Education and learn concept: pixelated words knowledge is power

Simi Valley High School was selected to be one of about 400 schools across the country to trial the new Advanced Placement (AP) Capstone program.

The program “provides students with an opportunity to engage in rigorous scholarly practice of the core academic skills necessary for successful college completion,” according to the College Board, which manages all AP programs. https://lp.collegeboard.org/ap-capstone

Students taking AP classes earn college credit by passing nationally standardized tests in each of the AP classes they take. Students also receive 5, 4, 3 or 2 points associated with their Grade Point Average (GPA) for an A, B, C or D versus the 4, 3, 2, 1 GPA scale when taking a regular course. Because of this, many students taking multiple AP courses graduate with GPAs above 4.0.

Nationally, there are 37 AP classes offered across the major academic disciplines. Simi Valley High School offers 18 different AP classes, which is consistent with AP offerings at other high schools in the area. For a complete list of SVHS’ AP offerings, go to http://www.svhs.simi.k12.ca.us/APandHonors.

AP Capstone

In its pilot stage, AP Capstone has two purposes. First, it offers students interested in learning more about AP courses the chance to learn the skills and academic regimen required to take almost any rigorous academic course successfully. Second, it allows students who have taken several AP courses the ability to demonstrate their readiness for completing high-level college work by writing an advanced research paper.

Two courses make up AP Capstone: AP Seminar and AP Research. AP Seminar is designed to “complement and enhance the in-depth, discipline-specific study experienced in other AP courses,” according to the College Board. It focuses on independent research, detailed analysis of specific issues, collaborative teamwork and developing communication skills. Students will investigate real-world issues from different points of view, gather and analyze information from various sources to develop credible and valid evidence-based arguments.

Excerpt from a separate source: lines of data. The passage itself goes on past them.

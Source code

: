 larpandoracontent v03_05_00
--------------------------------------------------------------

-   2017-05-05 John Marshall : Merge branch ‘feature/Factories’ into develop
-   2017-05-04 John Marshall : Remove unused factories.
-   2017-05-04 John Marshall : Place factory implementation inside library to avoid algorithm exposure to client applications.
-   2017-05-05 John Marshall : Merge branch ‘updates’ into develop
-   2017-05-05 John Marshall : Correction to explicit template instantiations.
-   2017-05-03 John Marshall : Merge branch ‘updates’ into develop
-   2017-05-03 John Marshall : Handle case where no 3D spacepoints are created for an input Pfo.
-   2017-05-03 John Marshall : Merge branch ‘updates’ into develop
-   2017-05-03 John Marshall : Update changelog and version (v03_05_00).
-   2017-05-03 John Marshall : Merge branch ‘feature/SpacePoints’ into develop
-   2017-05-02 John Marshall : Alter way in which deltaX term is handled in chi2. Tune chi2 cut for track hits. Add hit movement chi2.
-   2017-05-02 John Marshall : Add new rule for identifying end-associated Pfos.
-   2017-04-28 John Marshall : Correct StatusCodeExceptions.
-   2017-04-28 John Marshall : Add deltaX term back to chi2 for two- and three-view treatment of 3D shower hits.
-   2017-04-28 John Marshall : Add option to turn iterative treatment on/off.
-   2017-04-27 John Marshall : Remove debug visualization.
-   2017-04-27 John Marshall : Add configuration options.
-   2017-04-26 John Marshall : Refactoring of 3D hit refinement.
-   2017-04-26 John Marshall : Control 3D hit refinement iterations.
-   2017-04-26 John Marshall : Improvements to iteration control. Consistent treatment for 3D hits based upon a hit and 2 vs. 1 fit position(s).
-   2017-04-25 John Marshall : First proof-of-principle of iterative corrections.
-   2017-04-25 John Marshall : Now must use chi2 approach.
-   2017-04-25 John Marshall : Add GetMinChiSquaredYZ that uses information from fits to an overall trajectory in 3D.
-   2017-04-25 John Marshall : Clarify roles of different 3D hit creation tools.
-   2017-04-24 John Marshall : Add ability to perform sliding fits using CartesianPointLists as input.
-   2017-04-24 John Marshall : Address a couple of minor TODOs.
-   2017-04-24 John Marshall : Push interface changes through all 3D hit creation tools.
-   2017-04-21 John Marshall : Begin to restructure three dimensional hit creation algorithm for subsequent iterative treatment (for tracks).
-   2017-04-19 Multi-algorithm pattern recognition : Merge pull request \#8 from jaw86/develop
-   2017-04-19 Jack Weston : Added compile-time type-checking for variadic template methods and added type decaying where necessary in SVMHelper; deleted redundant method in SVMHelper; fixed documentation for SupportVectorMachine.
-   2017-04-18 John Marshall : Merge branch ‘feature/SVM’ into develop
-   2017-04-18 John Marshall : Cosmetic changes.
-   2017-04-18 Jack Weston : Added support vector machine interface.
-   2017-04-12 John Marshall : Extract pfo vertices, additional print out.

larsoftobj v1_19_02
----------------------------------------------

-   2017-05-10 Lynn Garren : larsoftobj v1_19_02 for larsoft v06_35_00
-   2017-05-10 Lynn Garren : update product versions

In AP Research, students refine the skills learned in AP Seminar by conducting independent research in an area of the students’ own interest and by writing a 5,000-word research paper. Students who take three AP courses receive a certificate of completion for AP Capstone, and students who take more than three AP courses receive an AP Capstone diploma.

The Benefits

There are four major benefits for AP Capstone. First, students who have never taken an AP course will be well prepared to take additional AP classes by successfully completing AP Seminar. The primary difference between AP classes and regular classes is not the difficulty of the material, but the skills and discipline needed to cover the increased amount of material in an AP class. By completing the AP Seminar class, students should be ready to take AP level courses.

Second, students successfully completing three or more AP courses will prove their ability to do high-level college work to their prospective colleges. Also, because the AP Research report results in a 5,000 word mini-thesis, these students will have a tangible result that can help them get into a top-level school, a graduate program or land their first post-college job.

Third, AP Capstone students will learn what it means to think critically. The AP Seminar course is essentially a college-level course in critical thinking. The course has five units:

  • Question and Explore
  • Understand and Analyze Arguments
  • Evaluate Multiple Perspectives
  • Synthesize Ideas
  • Team, Transform, and Transmit

As students go through the units, they complete what the College Board considers to be a QUEST associated with learning how to think critically. Usually they do this by choosing their own topics, which leads to the final benefit.

Fourth, and perhaps most importantly, the most motivated students will have the opportunity to explore topics they are most interested in and to take responsibility for a project from inception to completion. This helps to build self-confidence in their abilities as well as a real satisfaction in doing a job well done. This shouldn’t be underestimated. Students often say that they feel regimented in courses they’ve been forced to study, and that the material boring or irrelevant to their lives. AP Capstone will let them choose areas that interest them, which should lead to increased satisfaction in high school.

Who Is It For?

AP Capstone is great for:

  • College bound students interested in taking their first AP Class;
  • College bound students who plan a comprehensive AP program; and
  • Students in career pathways interested in doing their own in-depth career-related research.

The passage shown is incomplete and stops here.